Untitled is a graphite drawing by John Baldessari. It dates from 2002 and is held in the collection of the Museum of Modern Art.
About this work
Overview
The use of graph paper as a base introduces a structured, almost systematic framework, contrasting with the irregular imagery applied atop it.
Created in 2002, this drawing by John Baldessari combines printed paper fragments, crayon, and pencil on graph paper. The composition arranges nine rectangular panels in a grid, with the central square left empty. The use of graph paper as a base introduces a structured, almost systematic framework, contrasting with the irregular imagery applied atop it. This work exemplifies Baldessari’s long-standing interest in deconstructing visual communication through assembly and interruption.
Subject & Meaning
The surrounding panels feature disparate photographic fragments—a landscape with green shrubs, a bodybuilder’s torso, a hand touching an arm—each isolated and detached from original context. These images, drawn from mass media or instructional sources, are stripped of narrative cohesion. The blank center invites contemplation of absence, suggesting that meaning is not inherent in the images themselves but emerges through their arrangement and the viewer’s interpretation.
Technique & Style
Baldessari assembled the piece by cutting and taping printed paper onto graph paper, then adding hand-drawn crayon outlines and pencil marks. The red crayon borders around certain images function as arbitrary annotations, drawing attention without clarifying intent. The grid structure imposes order, while the crude, manual interventions—crayon, pencil—introduce human imperfection. This tension between mechanical reproduction and handmade mark-making is central to the work’s aesthetic.
History & Provenance
This work belongs to a series from the early 2000s in which Baldessari revisited collage techniques developed decades earlier.
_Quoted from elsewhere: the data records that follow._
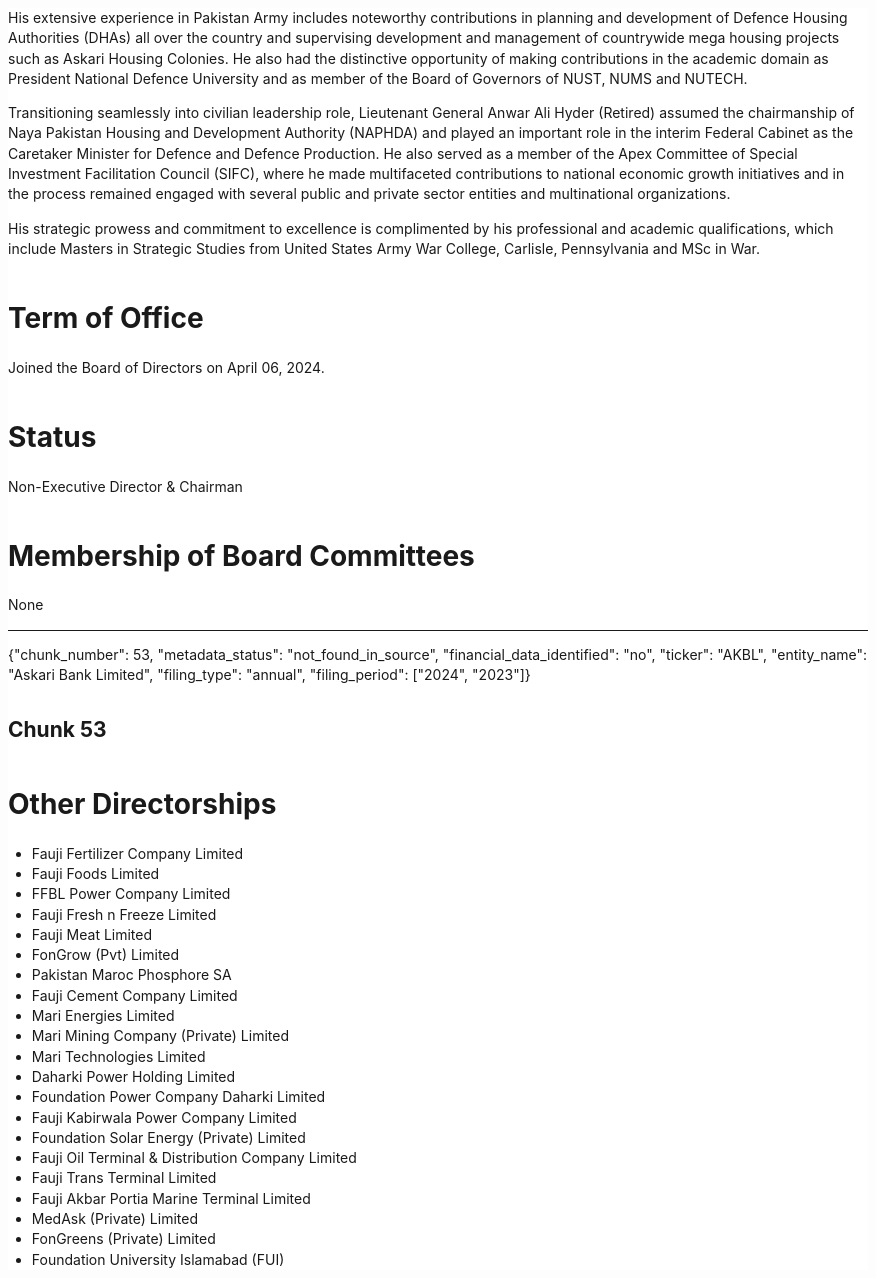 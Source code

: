 His extensive experience in Pakistan Army includes noteworthy contributions in planning and development of Defence Housing Authorities (DHAs) all over the country and supervising development and management of countrywide mega housing projects such as Askari Housing Colonies. He also had the distinctive opportunity of making contributions in the academic domain as President National Defence University and as member of the Board of Governors of NUST, NUMS and NUTECH.

Transitioning seamlessly into civilian leadership role, Lieutenant General Anwar Ali Hyder (Retired) assumed the chairmanship of Naya Pakistan Housing and Development Authority (NAPHDA) and played an important role in the interim Federal Cabinet as the Caretaker Minister for Defence and Defence Production. He also served as a member of the Apex Committee of Special Investment Facilitation Council (SIFC), where he made multifaceted contributions to national economic growth initiatives and in the process remained engaged with several public and private sector entities and multinational organizations.

His strategic prowess and commitment to excellence is complimented by his professional and academic qualifications, which include Masters in Strategic Studies from United States Army War College, Carlisle, Pennsylvania and MSc in War.

# Term of Office

Joined the Board of Directors on April 06, 2024.

# Status

Non-Executive Director & Chairman

# Membership of Board Committees

None

---

{"chunk_number": 53, "metadata_status": "not_found_in_source", "financial_data_identified": "no", "ticker": "AKBL", "entity_name": "Askari Bank Limited", "filing_type": "annual", "filing_period": ["2024", "2023"]}
## Chunk 53


# Other Directorships

- Fauji Fertilizer Company Limited
- Fauji Foods Limited
- FFBL Power Company Limited
- Fauji Fresh n Freeze Limited
- Fauji Meat Limited
- FonGrow (Pvt) Limited
- Pakistan Maroc Phosphore SA
- Fauji Cement Company Limited
- Mari Energies Limited
- Mari Mining Company (Private) Limited
- Mari Technologies Limited
- Daharki Power Holding Limited
- Foundation Power Company Daharki Limited
- Fauji Kabirwala Power Company Limited
- Foundation Solar Energy (Private) Limited
- Fauji Oil Terminal & Distribution Company Limited
- Fauji Trans Terminal Limited
- Fauji Akbar Portia Marine Terminal Limited
- MedAsk (Private) Limited
- FonGreens (Private) Limited
- Foundation University Islamabad (FUI)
Though he began as a painter in the 1950s, his shift toward conceptual practices in the mid-1960s led him to abandon traditional media in favor of found imagery and textual disruption. This piece continues that trajectory, reflecting his sustained engagement with the limitations and possibilities of visual representation in post-industrial culture.
Context
Baldessari’s practice emerged alongside the rise of conceptual art in California, where artists questioned the authority of the art object and the role of the artist as maker. By using mass-produced images and minimal intervention, he challenged notions of originality and authorship. The graph paper’s grid echoes the logic of scientific documentation, subtly critiquing attempts to systematize subjective experience through visual categorization.
Legacy
This work contributes to a broader lineage of image-based inquiry that influenced subsequent generations of artists working with appropriation, text, and institutional critique. Baldessari’s method of isolating and recontextualizing visual fragments became a foundational strategy in contemporary art. His insistence on process over polish, and ambiguity over clarity, continues to resonate in practices that prioritize idea over aesthetics.
Artist & collection
Artist
John Anthony Baldessari (June 17, 1931 – January 2, 2020) was an American conceptual artist known for his work featuring found photography and appropriated images.